My ten-year-old is wearing his Spiderman pajamas, robe and slippers. His shampooed hair is combed forward and comes to a slamming halt at the top of his forehead at which point the hair blasts skyward. So as to smooth any rough edges, he has pushed down the tips of the hair wall to a curl that resembles the top half of a question mark. Lately he's found an answer to that unruly bit of hair up front, known in French as 'une méche rebelle,' a rebel lock.
My son's hair smells like peaches, though I imagine that if "basketball" was a scent one could bottle, he'd have preferred that in his shampoo instead of péche.*
"Max. Can you help me record a word for tomorrow?" I say, my nose buried in the sweet-scented question mark above his brow.
"Bien sûr, maman."*
"Do you know the word émeute?"
"No, but I've heard of it." After some thought, he cautions, "but if you don't know it, you shouldn't write about it."

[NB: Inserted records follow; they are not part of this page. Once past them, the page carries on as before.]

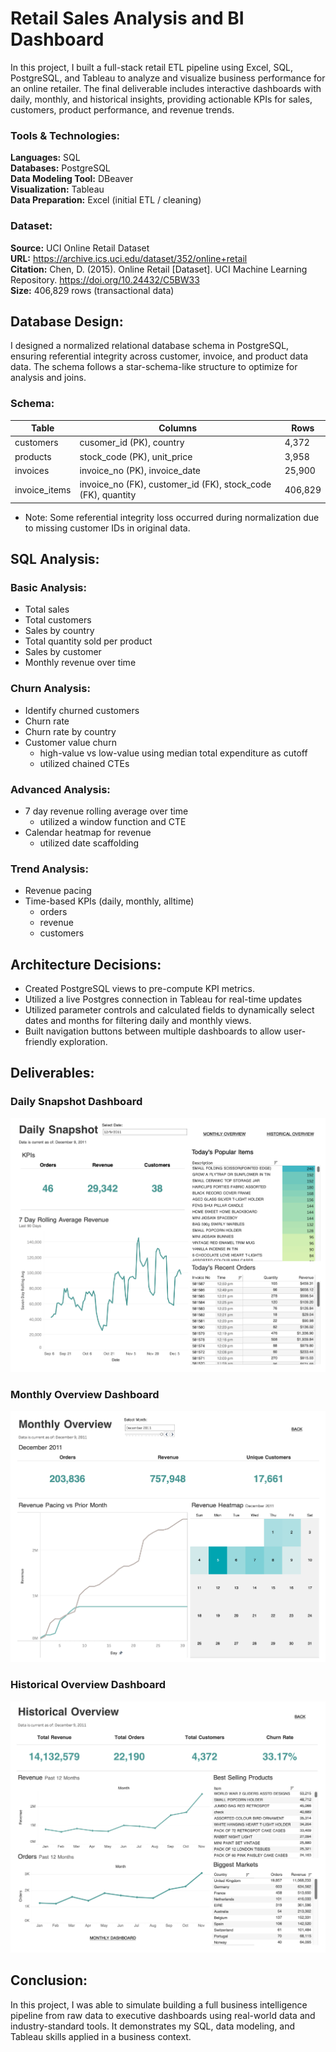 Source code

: # Retail Sales Analysis and BI Dashboard
In this project, I built a full-stack retail ETL pipeline using Excel, SQL, PostgreSQL, and Tableau to analyze and visualize business performance for an online retailer. The final deliverable includes interactive dashboards with daily, monthly, and historical insights, providing actionable KPIs for sales, customers, product performance, and revenue trends.

### Tools & Technologies:
**Languages:** SQL  
**Databases:** PostgreSQL  
**Data Modeling Tool:** DBeaver  
**Visualization:** Tableau  
**Data Preparation:** Excel (initial ETL / cleaning)

### Dataset:
**Source:** UCI Online Retail Dataset  
**URL:** https://archive.ics.uci.edu/dataset/352/online+retail   
**Citation:** Chen, D. (2015). Online Retail [Dataset]. UCI Machine Learning Repository. https://doi.org/10.24432/C5BW33  
**Size:** 406,829 rows (transactional data)

## Database Design:
I designed a normalized relational database schema in PostgreSQL, ensuring referential integrity across customer, invoice, and product data data. The schema follows a star-schema-like structure to optimize for analysis and joins.

### Schema:
| Table | Columns | Rows |
|-------|---------|------|
| customers | cusomer_id (PK), country | 4,372 |
| products | stock_code (PK), unit_price | 3,958 |
| invoices | invoice_no (PK), invoice_date | 25,900 |
|invoice_items | invoice_no (FK), customer_id (FK), stock_code (FK), quantity | 406,829 |

* Note: Some referential integrity loss occurred during normalization due to missing customer IDs in original data.

## SQL Analysis:
### Basic Analysis:
* Total sales
* Total customers
* Sales by country
* Total quantity sold per product
* Sales by customer
* Monthly revenue over time

### Churn Analysis:
* Identify churned customers
* Churn rate 
* Churn rate by country
* Customer value churn
    * high-value vs low-value using median total expenditure as cutoff
    * utilized chained CTEs  

### Advanced Analysis:
* 7 day revenue rolling average over time
    * utilized a window function and CTE
* Calendar heatmap for revenue
    * utilized date scaffolding

### Trend Analysis:  
* Revenue pacing
* Time-based KPIs (daily, monthly, alltime)
    * orders
    * revenue
    * customers

## Architecture Decisions:
* Created PostgreSQL views to pre-compute KPI metrics.  
* Utilized a live Postgres connection in Tableau for real-time updates
* Utilized parameter controls and calculated fields to dynamically select dates and months for filtering daily and monthly views.
* Built navigation buttons between multiple dashboards to allow user-friendly exploration.

## Deliverables:
### Daily Snapshot Dashboard

![Daily Snapshot](./screenshots/daily_snapshot.png)

### Monthly Overview Dashboard

![Monthly Overview](./screenshots/monthly_overview.png)

### Historical Overview Dashboard

![Historical Overview](./screenshots/historical_overview.png)

## Conclusion:
In this project, I was able to simulate building a full business intelligence pipeline from raw data to executive dashboards using real-world data and industry-standard tools. It demonstrates my SQL, data modeling, and Tableau skills applied in a business context.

Last week, while listening to French nightly news, I learned, for the first time, the noun émeute. I may have heard the word before, but it never registered; my mind skipped over it, pushing it back into the dark recesses or margins of its domain, deciding for itself that the noun was unimportant, incapable, of any use, or simply too complex to understand. Some people in France are feeling just like that noun, discriminated against.
I'll take my son's advice and not write about something I don't fully comprehend. Though I am beginning to understand the basis for the French riots (misère* and unemployment) I do not understand the form (violence).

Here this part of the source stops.